The US Air Force Reserve and Air National Guard will procure upgrades for digital GPS anti-jam receivers installed on its fleet of F-16s. Provided by Rockwell Collins the upgraded receivers will provide the fighter aircraft with reliable navigation while operating in contested electromagnetic environments. The Digital GPS Anti-Jam Receiver (DIGAR) generates 16 simultaneous steered beams that provides airborne platforms with superior jamming immunity in the most severe GPS-challenged environments. The US Air Force is increasingly concerned about GPS jamming and spoofing by its adversaries, especially Russia, China and Iran, who have shown the ability to throw off aircraft navigation by sending receivers false coordinates. “From advanced fifth-generation aircraft to ground and maritime applications, this receiver is the most reliable military-grade GPS solution available due to its unmatched anti-jam protection levels,” said Troy Brunk, vice president and general manager, Communication, Navigation & Electronic Warfare Systems for Rockwell Collins.

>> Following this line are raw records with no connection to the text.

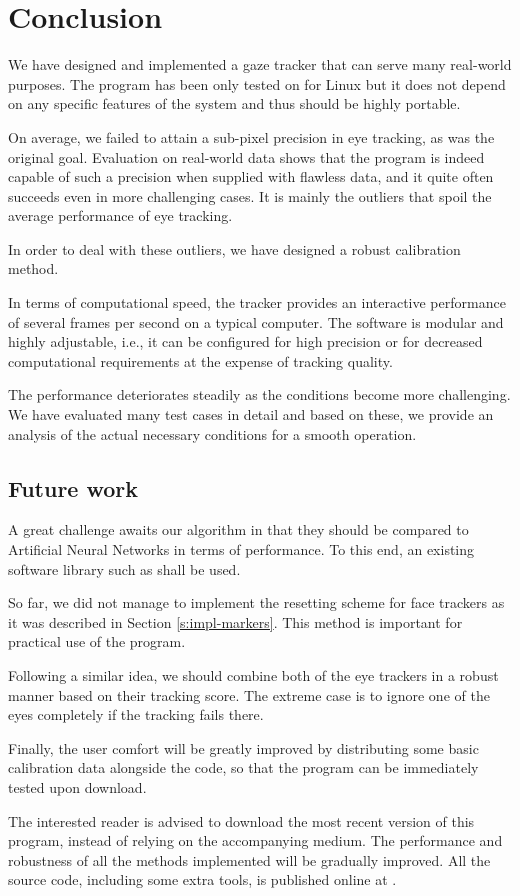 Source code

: \chapter*{Conclusion}

We have designed and implemented a gaze tracker that can serve many real-world purposes.
The program has been only tested on for Linux but it does not depend on any specific features of the system and thus should be highly portable.

On average, we failed to attain a sub-pixel precision in eye tracking, as was the original goal.
Evaluation on real-world data shows that  the program is indeed capable of such a precision when supplied with flawless data, and it quite often succeeds even in more challenging cases.
It is mainly the outliers that spoil the average performance of eye tracking.

In order to deal with these outliers, we have designed a robust calibration method.

In terms of computational speed, the tracker provides an interactive performance of several frames per second on a typical computer.
The software is modular and highly adjustable, i.e., it can be configured for high precision or for decreased computational requirements at the expense of tracking quality.

The performance deteriorates steadily as the conditions become more challenging.
We have evaluated many test cases in detail and based on these, we provide an analysis of the actual necessary conditions for a smooth operation.

\section*{Future work}

A great challenge awaits our algorithm in that they should be compared to Artificial Neural Networks in terms of performance.
To this end, an existing software library such as \cite{deepgaze} shall be used.

So far, we did not manage to implement the resetting scheme for face trackers as it was described in Section \ref{s:impl-markers}.
This method is important for practical use of the program.

Following a similar idea, we should combine both of the eye trackers in a robust manner based on their tracking score.
The extreme case is to ignore one of the eyes completely if the tracking fails there.

Finally, the user comfort will be greatly improved by distributing some basic calibration data alongside the code, so that the program can be immediately tested upon download.

The interested reader is advised to download the most recent version of this program, instead of relying on the accompanying medium.
The performance and robustness of all the methods implemented will be gradually improved.
All the source code, including some extra tools, is published online at .
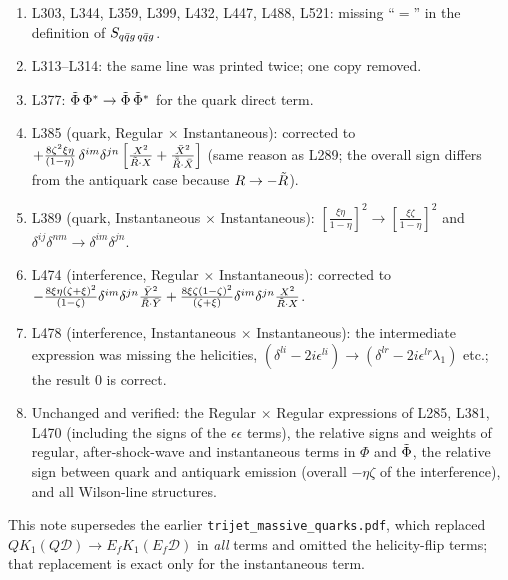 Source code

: \documentclass[9pt]{article}
\newcommand{\Ef}{E_{f}}                      %
\numberwithin{equation}{section}
\begin{document}
\begin{enumerate}
    \item L303, L344, L359, L399, L432, L447, L488, L521: missing ``$=$'' in the definition of $S_{q\Bar{q}g\,q\Bar{q}g}$.
    \item L313--L314: the same line was printed twice; one copy removed.
    \item L377: $\Tilde{\Phi}\,\Phi^{*}\rightarrow\Tilde{\Phi}\,\Tilde{\Phi}^{*}$ for the quark direct term.
    \item L385 (quark, Regular $\times$ Instantaneous): corrected to $+\frac{8\zeta^{2}\xi\eta}{(1-\eta)}\,\delta^{im}\delta^{jn}\left[\frac{X^{2}}{\Tilde{R}\cdot X}+\frac{\Bar{X}^{2}}{\Bar{\Tilde{R}}\cdot\Bar{X}}\right]$ (same reason as L289; the overall sign differs from the antiquark case because $R\rightarrow-\Tilde{R}$).
    \item L389 (quark, Instantaneous $\times$ Instantaneous): $\left[\frac{\xi\eta}{1-\eta}\right]^{2}\rightarrow\left[\frac{\xi\zeta}{1-\eta}\right]^{2}$ and $\delta^{ij}\delta^{nm}\rightarrow\delta^{im}\delta^{jn}$.
    \item L474 (interference, Regular $\times$ Instantaneous): corrected to $-\frac{8\xi\eta(\zeta+\xi)^{2}}{(1-\zeta)}\delta^{im}\delta^{jn}\frac{\Bar{Y}^{2}}{\Bar{R}\cdot\Bar{Y}}+\frac{8\xi\zeta(1-\zeta)^{2}}{(\zeta+\xi)}\delta^{im}\delta^{jn}\frac{X^{2}}{\Tilde{R}\cdot X}$.
    \item L478 (interference, Instantaneous $\times$ Instantaneous): the intermediate expression was missing the helicities, $(\delta^{li}-2i\epsilon^{li})\rightarrow(\delta^{lr}-2i\epsilon^{lr}\lambda_{1})$ etc.; the result $0$ is correct.
    \item Unchanged and verified: the Regular $\times$ Regular expressions of L285, L381, L470 (including the signs of the $\epsilon\epsilon$ terms), the relative signs and weights of regular, after-shock-wave and instantaneous terms in $\Phi$ and $\Tilde{\Phi}$, the relative sign between quark and antiquark emission (overall $-\eta\zeta$ of the interference), and all Wilson-line structures.
\end{enumerate}
This note supersedes the earlier \texttt{trijet\_massive\_quarks.pdf}, which replaced $Q K_{1}(Q\mathcal{D})\rightarrow\Ef K_{1}(\Ef\mathcal{D})$ in \emph{all} terms and omitted the helicity-flip terms; that replacement is exact only for the instantaneous term.
\end{document}
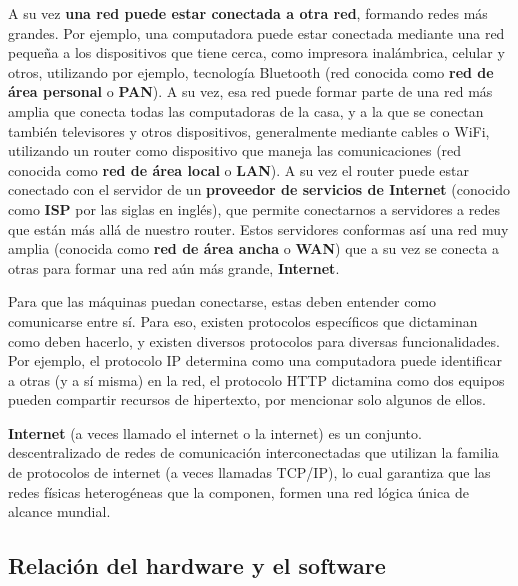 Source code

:  A su vez \textbf{una red puede
estar conectada a otra red}, formando redes más grandes. Por ejemplo, una
computadora puede estar conectada mediante una red pequeña a los dispositivos
que tiene cerca, como impresora inalámbrica, celular y otros, utilizando por
ejemplo, tecnología Bluetooth (red conocida como \textbf{red de área personal} o
\textbf{PAN}). A su vez, esa red puede formar parte de una red más amplia que
conecta todas las computadoras de la casa, y a la que se conectan también
televisores y otros dispositivos, generalmente mediante cables o WiFi,
utilizando un router como dispositivo que maneja las comunicaciones (red
conocida como \textbf{red de área local} o \textbf{LAN}). A su vez el router
puede estar conectado con el servidor de un \textbf{proveedor de servicios de
Internet} (conocido como \textbf{ISP} por las siglas en inglés), que permite
conectarnos a servidores a redes que están más allá de nuestro router. Estos
servidores conformas así una red muy amplia (conocida como \textbf{red de área
ancha} o \textbf{WAN}) que a su vez se conecta a otras para formar una red aún
más grande, \textbf{Internet}.

Para que las máquinas puedan conectarse, estas deben entender como comunicarse
entre sí. Para eso, existen protocolos específicos que dictaminan como deben
hacerlo, y existen diversos protocolos para diversas funcionalidades. Por
ejemplo, el protocolo IP determina como una computadora puede identificar a
otras (y a sí misma) en la red, el protocolo HTTP dictamina como dos equipos
pueden compartir recursos de hipertexto, por mencionar solo algunos de ellos.

\begin{definition} \textbf{Internet} (a veces llamado el
    internet o la internet) es un conjunto. descentralizado de redes de
    comunicación interconectadas que utilizan la familia de protocolos de
    internet (a veces llamadas TCP/IP), lo cual garantiza que las redes físicas
    heterogéneas que la componen, formen una red lógica única de alcance
    mundial.\autocite[vid. p. 256]{downing_2009}
\end{definition}

\subsection{Relación del hardware y el software}
\label{chap:computadoras:subsec:relacion}

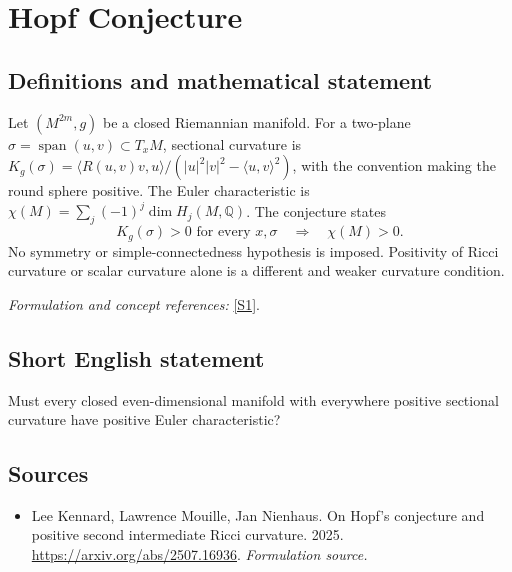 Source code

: \documentclass[11pt]{article}
\begin{document}
\section*{\texorpdfstring{Hopf Conjecture}{Hopf Conjecture}}\label{30001953}
\subsection{Definitions and mathematical statement}
Let $(M^{2m},g)$ be a closed Riemannian manifold. For a two-plane $\sigma=\operatorname{span}(u,v)\subset T_xM$, sectional curvature is
$K_g(\sigma)=\langle R(u,v)v,u\rangle/(|u|^2|v|^2-\langle u,v\rangle^2)$, with the convention making the round sphere positive. The Euler characteristic is
$\chi(M)=\sum_j(-1)^j\dim H_j(M,{\mathbb{Q}})$. The conjecture states
\[
 K_g(\sigma)>0\text{ for every }x,\sigma
 \quad\Longrightarrow\quad\chi(M)>0.
\]
No symmetry or simple-connectedness hypothesis is imposed. Positivity of Ricci curvature or scalar curvature alone is a different and weaker curvature condition.
\par\smallskip\textit{Formulation and concept references:} \href{https://arxiv.org/abs/2507.16936}{[S1]}.

\subsection{Short English statement}
Must every closed even-dimensional manifold with everywhere positive sectional curvature have positive Euler characteristic?
\subsection{Sources}
\begin{itemize}
\item[S1]Lee Kennard, Lawrence Mouille, Jan Nienhaus. On Hopf's conjecture and positive second intermediate Ricci curvature. 2025.
\url{https://arxiv.org/abs/2507.16936}.
\textit{Formulation source.}
\end{itemize}
\end{document}
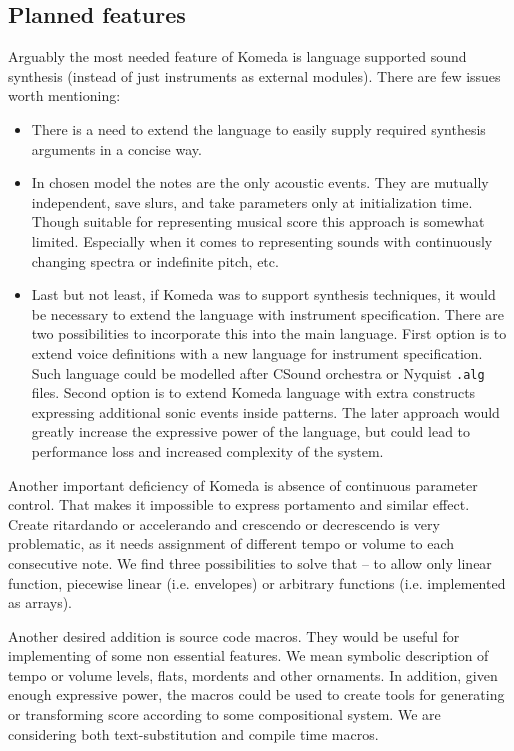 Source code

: \documentclass{article}
\begin{document}
\subsection{Planned features}

Arguably the most needed feature of Komeda is language supported sound
synthesis (instead of just instruments as external modules). There are few
issues worth mentioning:

\begin{itemize}
  \item There is a need to extend the language to easily supply required
    synthesis arguments in a concise way.

  \item In chosen model the notes are the only acoustic events. They are
    mutually independent, save slurs, and take parameters only at
    initialization time. Though suitable for representing musical score this
    approach is somewhat limited. Especially when it comes to representing
    sounds with continuously changing spectra or indefinite pitch, etc. 	

  \item Last but not least, if Komeda was to support synthesis techniques, it
    would be necessary to extend the language with instrument specification.
    There are two possibilities to incorporate this into the main language.
    First option is to extend voice definitions with a new language for
    instrument specification. Such language could be modelled after CSound
    orchestra \cite{csound} or Nyquist {\tt .alg} \cite{alg} files. Second
    option is to extend Komeda language with extra constructs expressing
    additional sonic events inside patterns. The later approach would greatly
    increase the expressive power of the language, but could lead to
    performance loss and increased complexity of the system. 
\end{itemize}

Another important deficiency of Komeda is absence of continuous parameter
control. That makes it impossible to express portamento and similar effect.
Create ritardando or accelerando and crescendo or decrescendo is very
problematic, as it needs assignment of different tempo or volume to each
consecutive note. We find three possibilities to solve that -- to allow only
linear function, piecewise linear (i.e. envelopes) or arbitrary functions (i.e.
implemented as arrays).

Another desired addition is source code macros. They would be useful for
implementing of some non essential features. We mean symbolic description of
tempo or volume levels, flats, mordents and other ornaments. In addition, given
enough expressive power, the macros could be used to create tools for
generating or transforming score according to some compositional system. We are
considering both text-substitution and compile time macros.
\end{document}
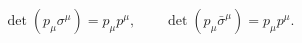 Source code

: 
\begin{equation}
\boxed{
\det(p_\mu\sigma^\mu)=p_\mu p^\mu,
\qquad
\det(p_\mu\bar\sigma^\mu)=p_\mu p^\mu.}
\label{eq:weyl-determinant-mass-shell-dp21}
\end{equation}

The multi-billion F-35 JSF program will soon mark another major milestone. The US DoD expects to order a 12th batch of F-35s from Lockheed Martin by next spring. “Negotiations on the US contract are moving quickly on what is expected be the largest order to date for the F-35”, the Pentagon’s chief arms buyer Ellen Lord told Reuters. Some sources claim that the impending deal will cover the delivery of over 250 F-35 fighter jets to US services an international partners. The JSF program has been widely criticised for its overruns and schedule delays, however in September Lockheed managed to lower the price for the F-35A by 5,4% to $89.2 million, and expects to cut the price to $80 million by 2020.
Middle East & Africa
The Royal Bahraini Air Force is welcoming its first of two ex-UK Royal Air Force C-130Js. The surplus aircraft were acquired via a government-to-government contract. The 19 year old transport aircraft then underwent an excessive overhaul and maintenance process executed by Marshall Aerospace and Defence Group at its Cambridge airport site. The C-130 Hercules remains one of the longest-running aerospace manufacturing programs of all time. The J variant reached its IOC with the US military in 2006 and features a number of key improvements that enhance performance and reduce overall operating costs. Matthew Harvey, International Sales Director Military Aerospace for Marshall Aerospace and Defence Group commented: “Delivery of this aircraft sees the first Government to Government transfer of a C-130J and the Kingdom of Bahrain enter the C-130 community as a new operator – we support more than 15 countries on the C-130 platform and the capability it delivers is proven. We look forward to continuing to support the Kingdom of Bahrain.”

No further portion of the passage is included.